EXTRACTS FROM THE CONNECTICUT BLUE LAWS.
When these free states were colonies
Unto the mother nation,
And in Connecticut the good
Old Blue Laws were in fashion.
The following extracts from the laws ordained by the people of New Haven, previous to their incorporation with the Saybrook and Hartford colonies, afford an idea of the strange character of their prohibitions. As the substance only is given in the transcription, the language is necessarily modernized:—
No quaker or dissenter from the established worship of the dominion shall be allowed to give a vote for the election of magistrates, or any officer.
No food or lodging shall be afforded to a quaker, adamite, or other heretic.
If any person turns quaker, he shall be banished, and not suffered to return, but upon pain of death.
No priest shall abide in the dominion: he shall be banished, and suffer death on his return.

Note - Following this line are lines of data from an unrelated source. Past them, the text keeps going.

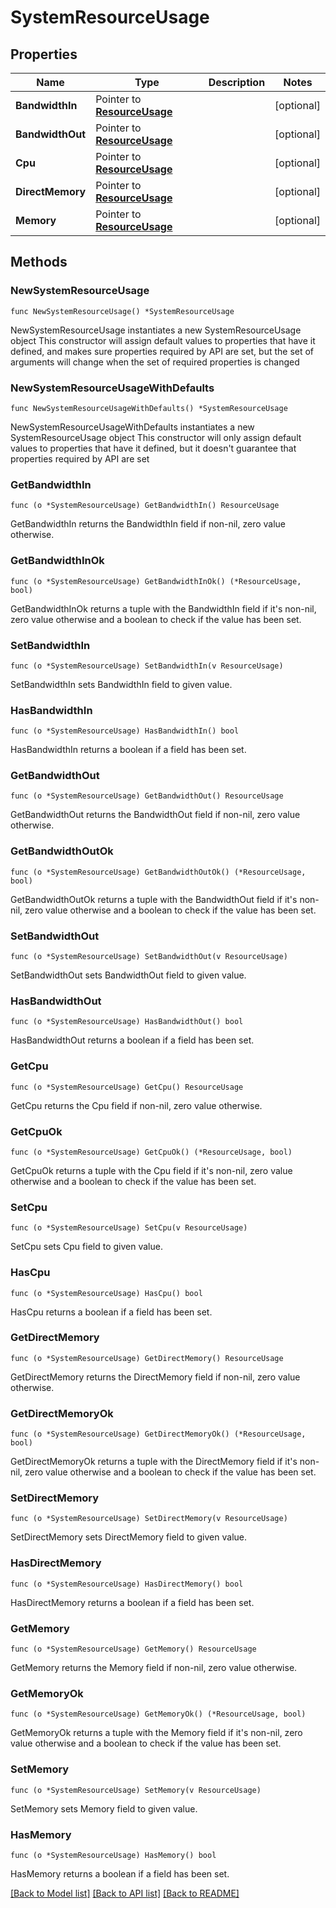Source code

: # SystemResourceUsage

## Properties

Name | Type | Description | Notes
------------ | ------------- | ------------- | -------------
**BandwidthIn** | Pointer to [**ResourceUsage**](ResourceUsage.md) |  | [optional] 
**BandwidthOut** | Pointer to [**ResourceUsage**](ResourceUsage.md) |  | [optional] 
**Cpu** | Pointer to [**ResourceUsage**](ResourceUsage.md) |  | [optional] 
**DirectMemory** | Pointer to [**ResourceUsage**](ResourceUsage.md) |  | [optional] 
**Memory** | Pointer to [**ResourceUsage**](ResourceUsage.md) |  | [optional] 

## Methods

### NewSystemResourceUsage

`func NewSystemResourceUsage() *SystemResourceUsage`

NewSystemResourceUsage instantiates a new SystemResourceUsage object
This constructor will assign default values to properties that have it defined,
and makes sure properties required by API are set, but the set of arguments
will change when the set of required properties is changed

### NewSystemResourceUsageWithDefaults

`func NewSystemResourceUsageWithDefaults() *SystemResourceUsage`

NewSystemResourceUsageWithDefaults instantiates a new SystemResourceUsage object
This constructor will only assign default values to properties that have it defined,
but it doesn't guarantee that properties required by API are set

### GetBandwidthIn

`func (o *SystemResourceUsage) GetBandwidthIn() ResourceUsage`

GetBandwidthIn returns the BandwidthIn field if non-nil, zero value otherwise.

### GetBandwidthInOk

`func (o *SystemResourceUsage) GetBandwidthInOk() (*ResourceUsage, bool)`

GetBandwidthInOk returns a tuple with the BandwidthIn field if it's non-nil, zero value otherwise
and a boolean to check if the value has been set.

### SetBandwidthIn

`func (o *SystemResourceUsage) SetBandwidthIn(v ResourceUsage)`

SetBandwidthIn sets BandwidthIn field to given value.

### HasBandwidthIn

`func (o *SystemResourceUsage) HasBandwidthIn() bool`

HasBandwidthIn returns a boolean if a field has been set.

### GetBandwidthOut

`func (o *SystemResourceUsage) GetBandwidthOut() ResourceUsage`

GetBandwidthOut returns the BandwidthOut field if non-nil, zero value otherwise.

### GetBandwidthOutOk

`func (o *SystemResourceUsage) GetBandwidthOutOk() (*ResourceUsage, bool)`

GetBandwidthOutOk returns a tuple with the BandwidthOut field if it's non-nil, zero value otherwise
and a boolean to check if the value has been set.

### SetBandwidthOut

`func (o *SystemResourceUsage) SetBandwidthOut(v ResourceUsage)`

SetBandwidthOut sets BandwidthOut field to given value.

### HasBandwidthOut

`func (o *SystemResourceUsage) HasBandwidthOut() bool`

HasBandwidthOut returns a boolean if a field has been set.

### GetCpu

`func (o *SystemResourceUsage) GetCpu() ResourceUsage`

GetCpu returns the Cpu field if non-nil, zero value otherwise.

### GetCpuOk

`func (o *SystemResourceUsage) GetCpuOk() (*ResourceUsage, bool)`

GetCpuOk returns a tuple with the Cpu field if it's non-nil, zero value otherwise
and a boolean to check if the value has been set.

### SetCpu

`func (o *SystemResourceUsage) SetCpu(v ResourceUsage)`

SetCpu sets Cpu field to given value.

### HasCpu

`func (o *SystemResourceUsage) HasCpu() bool`

HasCpu returns a boolean if a field has been set.

### GetDirectMemory

`func (o *SystemResourceUsage) GetDirectMemory() ResourceUsage`

GetDirectMemory returns the DirectMemory field if non-nil, zero value otherwise.

### GetDirectMemoryOk

`func (o *SystemResourceUsage) GetDirectMemoryOk() (*ResourceUsage, bool)`

GetDirectMemoryOk returns a tuple with the DirectMemory field if it's non-nil, zero value otherwise
and a boolean to check if the value has been set.

### SetDirectMemory

`func (o *SystemResourceUsage) SetDirectMemory(v ResourceUsage)`

SetDirectMemory sets DirectMemory field to given value.

### HasDirectMemory

`func (o *SystemResourceUsage) HasDirectMemory() bool`

HasDirectMemory returns a boolean if a field has been set.

### GetMemory

`func (o *SystemResourceUsage) GetMemory() ResourceUsage`

GetMemory returns the Memory field if non-nil, zero value otherwise.

### GetMemoryOk

`func (o *SystemResourceUsage) GetMemoryOk() (*ResourceUsage, bool)`

GetMemoryOk returns a tuple with the Memory field if it's non-nil, zero value otherwise
and a boolean to check if the value has been set.

### SetMemory

`func (o *SystemResourceUsage) SetMemory(v ResourceUsage)`

SetMemory sets Memory field to given value.

### HasMemory

`func (o *SystemResourceUsage) HasMemory() bool`

HasMemory returns a boolean if a field has been set.


[[Back to Model list]](../README.md#documentation-for-models) [[Back to API list]](../README.md#documentation-for-api-endpoints) [[Back to README]](../README.md)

Priests may be seized by any one without a warrant.
No man to cross a river but with an authorized ferryman.
No one shall run on the sabbath-day, or walk in his garden, or elsewhere, except reverently to and from meeting.
No one shall travel, cook victuals, make beds, sweep house, cut hair or shave, on the sabbath-day.
No woman shall kiss her child on the sabbath or fasting-day.
The sabbath shall begin at sunset on Saturday.
To pick an ear of corn growing in a neighbor’s garden shall be deemed theft.
A person accused of trespass in the night shall be judged guilty, unless he clear himself by oath.
When it appears that an accused has confederates, and he refuses to discover them, he may be racked.
No one shall buy or sell lands without permission of the selectmen.
A drunkard shall have a master appointed by the selectmen, who are to debar him the liberty of buying and selling.
Whoever publishes a lie to the prejudice of his neighbor, shall sit in the stocks or be whipped fifteen stripes.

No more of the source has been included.